» **Material to process**
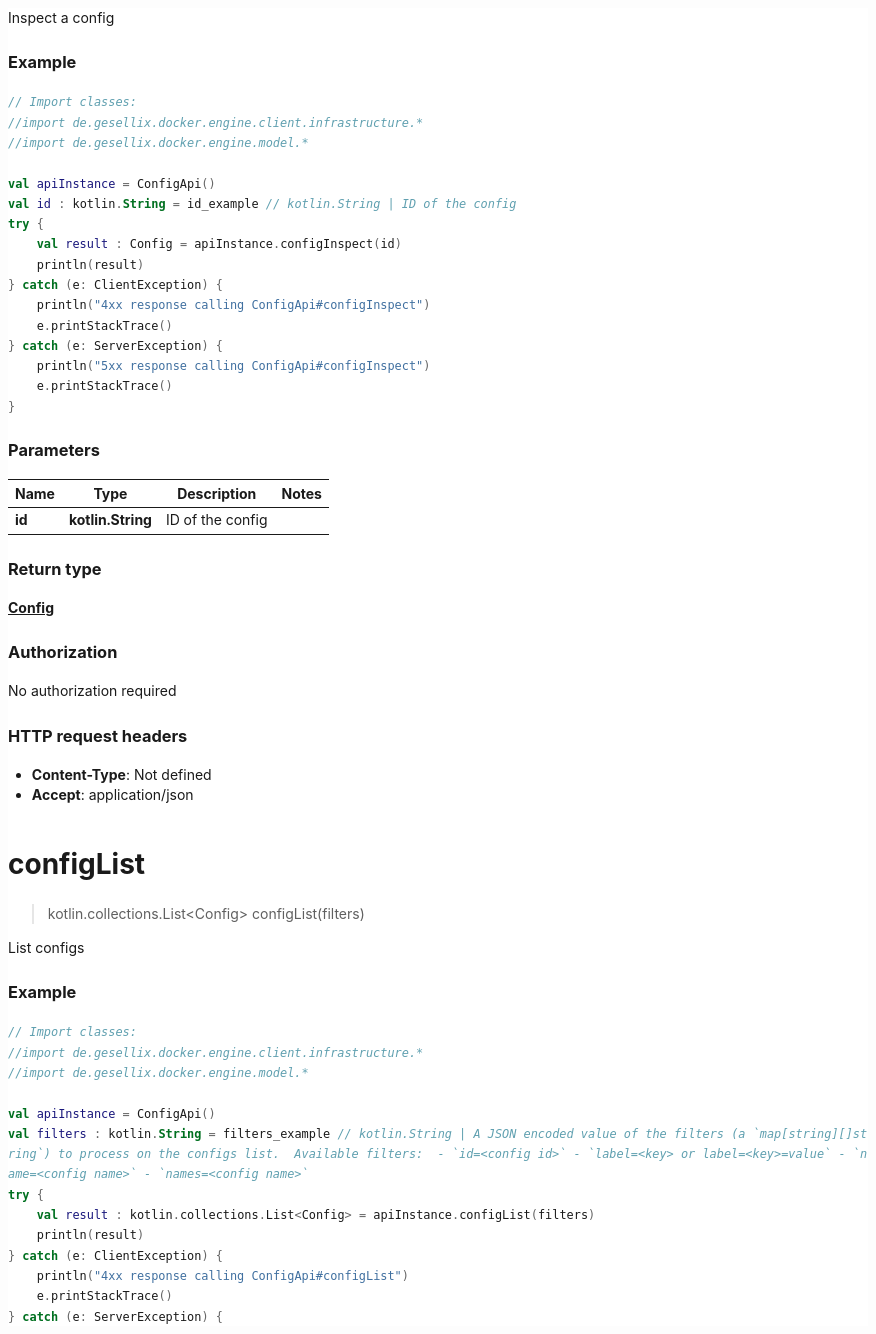 Inspect a config

### Example
```kotlin
// Import classes:
//import de.gesellix.docker.engine.client.infrastructure.*
//import de.gesellix.docker.engine.model.*

val apiInstance = ConfigApi()
val id : kotlin.String = id_example // kotlin.String | ID of the config
try {
    val result : Config = apiInstance.configInspect(id)
    println(result)
} catch (e: ClientException) {
    println("4xx response calling ConfigApi#configInspect")
    e.printStackTrace()
} catch (e: ServerException) {
    println("5xx response calling ConfigApi#configInspect")
    e.printStackTrace()
}
```

### Parameters

Name | Type | Description  | Notes
------------- | ------------- | ------------- | -------------
 **id** | **kotlin.String**| ID of the config |

### Return type

[**Config**](Config.md)

### Authorization

No authorization required

### HTTP request headers

 - **Content-Type**: Not defined
 - **Accept**: application/json

<a name="configList"></a>
# **configList**
> kotlin.collections.List&lt;Config&gt; configList(filters)

List configs

### Example
```kotlin
// Import classes:
//import de.gesellix.docker.engine.client.infrastructure.*
//import de.gesellix.docker.engine.model.*

val apiInstance = ConfigApi()
val filters : kotlin.String = filters_example // kotlin.String | A JSON encoded value of the filters (a `map[string][]string`) to process on the configs list.  Available filters:  - `id=<config id>` - `label=<key> or label=<key>=value` - `name=<config name>` - `names=<config name>`
try {
    val result : kotlin.collections.List<Config> = apiInstance.configList(filters)
    println(result)
} catch (e: ClientException) {
    println("4xx response calling ConfigApi#configList")
    e.printStackTrace()
} catch (e: ServerException) {
```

» **Problem description**
Exclude all images and return the listing word for word.

» **Result**
 Inspect a config

### Example
```kotlin
// Import classes:
//import de.gesellix.docker.engine.client.infrastructure.*
//import de.gesellix.docker.engine.model.*

val apiInstance = ConfigApi()
val id : kotlin.String = id_example // kotlin.String | ID of the config
try {
    val result : Config = apiInstance.configInspect(id)
    println(result)
} catch (e: ClientException) {
    println("4xx response calling ConfigApi#configInspect")
    e.printStackTrace()
} catch (e: ServerException) {
    println("5xx response calling ConfigApi#configInspect")
    e.printStackTrace()
}
```

### Parameters

Name | Type | Description  | Notes
------------- | ------------- | ------------- | -------------
 **id** | **kotlin.String**| ID of the config |

### Return type

[**Config**](Config.md)

### Authorization

No authorization required

### HTTP request headers

 - **Content-Type**: Not defined
 - **Accept**: application/json

<a name="configList"></a>
# **configList**
> kotlin.collections.List&lt;Config&gt; configList(filters)

List configs

### Example
```kotlin
// Import classes:
//import de.gesellix.docker.engine.client.infrastructure.*
//import de.gesellix.docker.engine.model.*

val apiInstance = ConfigApi()
val filters : kotlin.String = filters_example // kotlin.String | A JSON encoded value of the filters (a `map[string][]string`) to process on the configs list.  Available filters:  - `id=<config id>` - `label=<key> or label=<key>=value` - `name=<config name>` - `names=<config name>`
try {
    val result : kotlin.collections.List<Config> = apiInstance.configList(filters)
    println(result)
} catch (e: ClientException) {
    println("4xx response calling ConfigApi#configList")
    e.printStackTrace()
} catch (e: ServerException) {
```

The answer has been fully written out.